Each entry below is to be returned exactly, with any pictures left out.

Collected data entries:
■ ■ ■

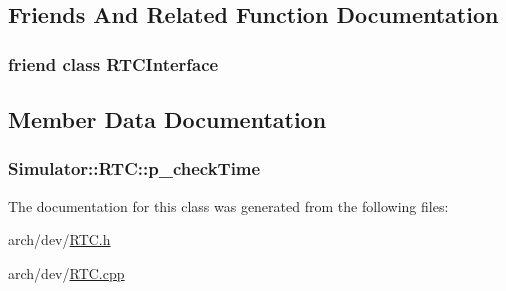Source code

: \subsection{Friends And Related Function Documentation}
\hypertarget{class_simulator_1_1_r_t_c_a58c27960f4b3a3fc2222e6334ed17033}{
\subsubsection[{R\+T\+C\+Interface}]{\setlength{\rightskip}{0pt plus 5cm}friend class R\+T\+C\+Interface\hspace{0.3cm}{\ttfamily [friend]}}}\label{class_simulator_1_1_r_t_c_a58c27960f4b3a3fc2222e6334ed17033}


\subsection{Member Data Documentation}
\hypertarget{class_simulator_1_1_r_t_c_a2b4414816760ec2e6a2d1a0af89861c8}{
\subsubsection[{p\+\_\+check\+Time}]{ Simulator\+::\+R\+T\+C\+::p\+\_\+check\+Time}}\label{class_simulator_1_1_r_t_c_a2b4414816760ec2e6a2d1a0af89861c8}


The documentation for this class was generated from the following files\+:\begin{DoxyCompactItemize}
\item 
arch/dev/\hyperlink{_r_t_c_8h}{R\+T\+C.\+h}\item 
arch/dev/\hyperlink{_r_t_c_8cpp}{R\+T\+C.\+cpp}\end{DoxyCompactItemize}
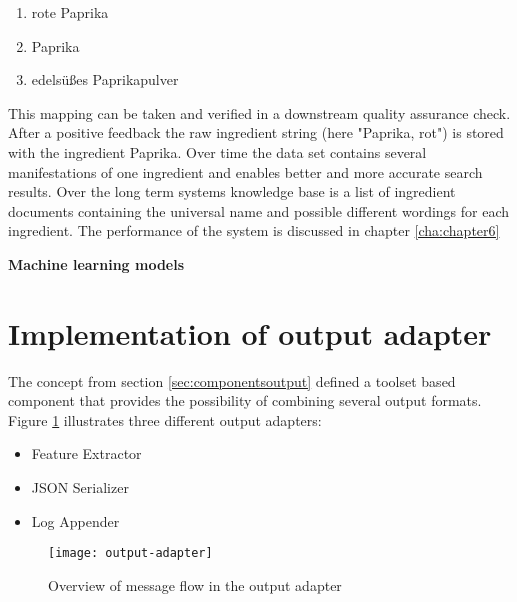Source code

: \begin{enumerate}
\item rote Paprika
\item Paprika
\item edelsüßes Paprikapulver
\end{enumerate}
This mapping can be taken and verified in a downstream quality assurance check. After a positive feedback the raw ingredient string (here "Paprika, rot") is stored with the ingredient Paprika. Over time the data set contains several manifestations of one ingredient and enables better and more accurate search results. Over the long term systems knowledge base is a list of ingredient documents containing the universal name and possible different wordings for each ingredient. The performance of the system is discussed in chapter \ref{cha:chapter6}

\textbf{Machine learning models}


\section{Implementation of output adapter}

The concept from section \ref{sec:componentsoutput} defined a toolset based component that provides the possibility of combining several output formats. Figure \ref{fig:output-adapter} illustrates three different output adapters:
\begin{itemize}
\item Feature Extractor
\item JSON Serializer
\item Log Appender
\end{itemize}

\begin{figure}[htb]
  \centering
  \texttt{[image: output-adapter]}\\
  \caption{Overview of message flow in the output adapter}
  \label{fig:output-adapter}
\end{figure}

■ ■ ■

*EXERCISE ANSWER:*
Source code

: \subsection{Friends And Related Function Documentation}
\hypertarget{class_simulator_1_1_r_t_c_a58c27960f4b3a3fc2222e6334ed17033}{
\subsubsection[{R\+T\+C\+Interface}]{\setlength{\rightskip}{0pt plus 5cm}friend class R\+T\+C\+Interface\hspace{0.3cm}{\ttfamily [friend]}}}\label{class_simulator_1_1_r_t_c_a58c27960f4b3a3fc2222e6334ed17033}


\subsection{Member Data Documentation}
\hypertarget{class_simulator_1_1_r_t_c_a2b4414816760ec2e6a2d1a0af89861c8}{
\subsubsection[{p\+\_\+check\+Time}]{ Simulator\+::\+R\+T\+C\+::p\+\_\+check\+Time}}\label{class_simulator_1_1_r_t_c_a2b4414816760ec2e6a2d1a0af89861c8}


The documentation for this class was generated from the following files\+:\begin{DoxyCompactItemize}
\item 
arch/dev/\hyperlink{_r_t_c_8h}{R\+T\+C.\+h}\item 
arch/dev/\hyperlink{_r_t_c_8cpp}{R\+T\+C.\+cpp}\end{DoxyCompactItemize}
Source code

: \begin{enumerate}
\item rote Paprika
\item Paprika
\item edelsüßes Paprikapulver
\end{enumerate}
This mapping can be taken and verified in a downstream quality assurance check. After a positive feedback the raw ingredient string (here "Paprika, rot") is stored with the ingredient Paprika. Over time the data set contains several manifestations of one ingredient and enables better and more accurate search results. Over the long term systems knowledge base is a list of ingredient documents containing the universal name and possible different wordings for each ingredient. The performance of the system is discussed in chapter \ref{cha:chapter6}

\textbf{Machine learning models}


\section{Implementation of output adapter}

The concept from section \ref{sec:componentsoutput} defined a toolset based component that provides the possibility of combining several output formats. Figure \ref{fig:output-adapter} illustrates three different output adapters:
\begin{itemize}
\item Feature Extractor
\item JSON Serializer
\item Log Appender
\end{itemize}

\begin{figure}[htb]
  \centering
  \texttt{[image: output-adapter]}\\
  \caption{Overview of message flow in the output adapter}
  \label{fig:output-adapter}
\end{figure}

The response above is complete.